When dealing with exact differential equations, a potential function is a pivotal component. This function, often denoted as \( f(x, y) \), serves as an intermediary that consolidates the components of a differential equation. For our problem, the relationship between \( M = \sin y - y \sin x \) and \( N = \cos x + x \cos y - y \) is crucial. They must satisfy the equality \( M_y = N_x \) to confirm that a potential function exists. This equality, \( \cos y - \sin x = \cos y - \sin x \), proves that our equation is indeed exact. Consequently, the potential function \( f(x, y) \) can be constructed to satisfy \( f_x = M \) and \( f_y = N \). In this scenario, we have:

• \( f_x = \sin y - y \sin x \)
• \( f_y = \cos x + x \cos y - y \)

Finding the potential function sets up the pathway to solving the entire differential equation.

Integration plays a key role in uncovering the potential function from its partial derivatives. For this problem, we integrate the expression \( f_x = M = \sin y - y \sin x \) with respect to \( x \). This process results in the function \( f(x, y) = x \sin y + y \cos x + h(y) \). Here, \( h(y) \) is an arbitrary function that accounts for any terms solely dependent on \( y \), which ensures that the integration is complete.

• Integrating \( \sin y - y \sin x \) with respect to \( x \) produces \( x \sin y + y \cos x \).
• \( h(y) \) is an added function of \( y \) that is determined later by matching the original function \( N \).

Through integration, we start constructing the potential function piece by piece, getting closer to the full solution.

Verifying a differential equation involves ensuring the potential function accurately reflects both original functions \( M \) and \( N \). For verification, we differentiate our integrated potential function \( f(x, y) = x \sin y + y \cos x + h(y) \) with respect to \( y \). Achieving \( f_y = x \cos y + \cos x + h'(y) \), we compare this with \( N = \cos x + x \cos y - y \). The matching process reveals:

• The terms \( x \cos y \) and \( \cos x \) match in both expressions.
• This lets us conclude \( h'(y) = -y \), thus ensuring the functions are equivalent upon differentiation.

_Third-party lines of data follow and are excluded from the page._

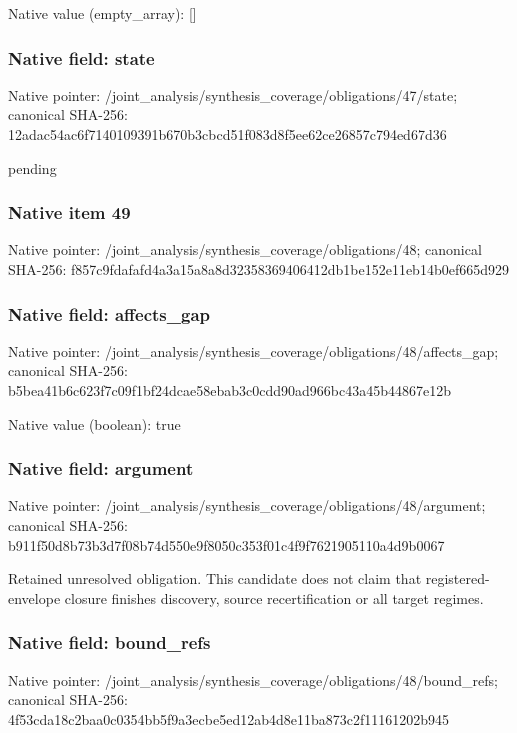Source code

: \documentclass[10pt,a4paper]{article}
\begin{document}
Native value (empty\_\allowbreak{}array): []

\subsubsection{Native field: state}
Native pointer: /joint\_\allowbreak{}analysis/synthesis\_\allowbreak{}coverage/obligations/47/state; canonical SHA-256: 12adac54ac6f7140109391b670b3cbcd51f083d8f5ee62ce26857c794ed67d36

\begingroup\raggedright\sloppy pending\par\endgroup

\subsubsection{Native item 49}
Native pointer: /joint\_\allowbreak{}analysis/synthesis\_\allowbreak{}coverage/obligations/48; canonical SHA-256: f857c9fdafafd4a3a15a8a8d32358369406412db1be152e11eb14b0ef665d929

\subsubsection{Native field: affects\_\allowbreak{}gap}
Native pointer: /joint\_\allowbreak{}analysis/synthesis\_\allowbreak{}coverage/obligations/48/affects\_\allowbreak{}gap; canonical SHA-256: b5bea41b6c623f7c09f1bf24dcae58ebab3c0cdd90ad966bc43a45b44867e12b

Native value (boolean): true

\subsubsection{Native field: argument}
Native pointer: /joint\_\allowbreak{}analysis/synthesis\_\allowbreak{}coverage/obligations/48/argument; canonical SHA-256: b911f50d8b73b3d7f08b74d550e9f8050c353f01c4f9f7621905110a4d9b0067

\begingroup\raggedright\sloppy Retained unresolved obligation. This candidate does not claim that registered-envelope closure finishes discovery,\allowbreak{} source recertification or all target regimes.\par\endgroup

\subsubsection{Native field: bound\_\allowbreak{}refs}
Native pointer: /joint\_\allowbreak{}analysis/synthesis\_\allowbreak{}coverage/obligations/48/bound\_\allowbreak{}refs; canonical SHA-256: 4f53cda18c2baa0c0354bb5f9a3ecbe5ed12ab4d8e11ba873c2f11161202b945
\end{document}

Differentiation and verification are critical; they ensure our potential function maintains coherence with the initial differential equation provided.

The journey through potential functions and verification culminates in the general solution of the exact differential equation. In our exercise, solving for \( h(y) \) results in \( h(y) = -\frac{1}{2}y^2 + C \), where \( C \) serves as an arbitrary constant usually included in the constant of integration. Wrapping up these computations and integrations, we reach the elegant general solution: \( f(x, y) = x \sin y + y \cos x - \frac{1}{2}y^2 = c \). This final equation represents the family of solutions determined by any variation of \( c \). The general solution efficiently encompasses all potential behaviors of the system described by the differential equation. By understanding each step leading to it, students grasp how differential problems transform into complete mathematical representations, encapsulating infinitely many solutions.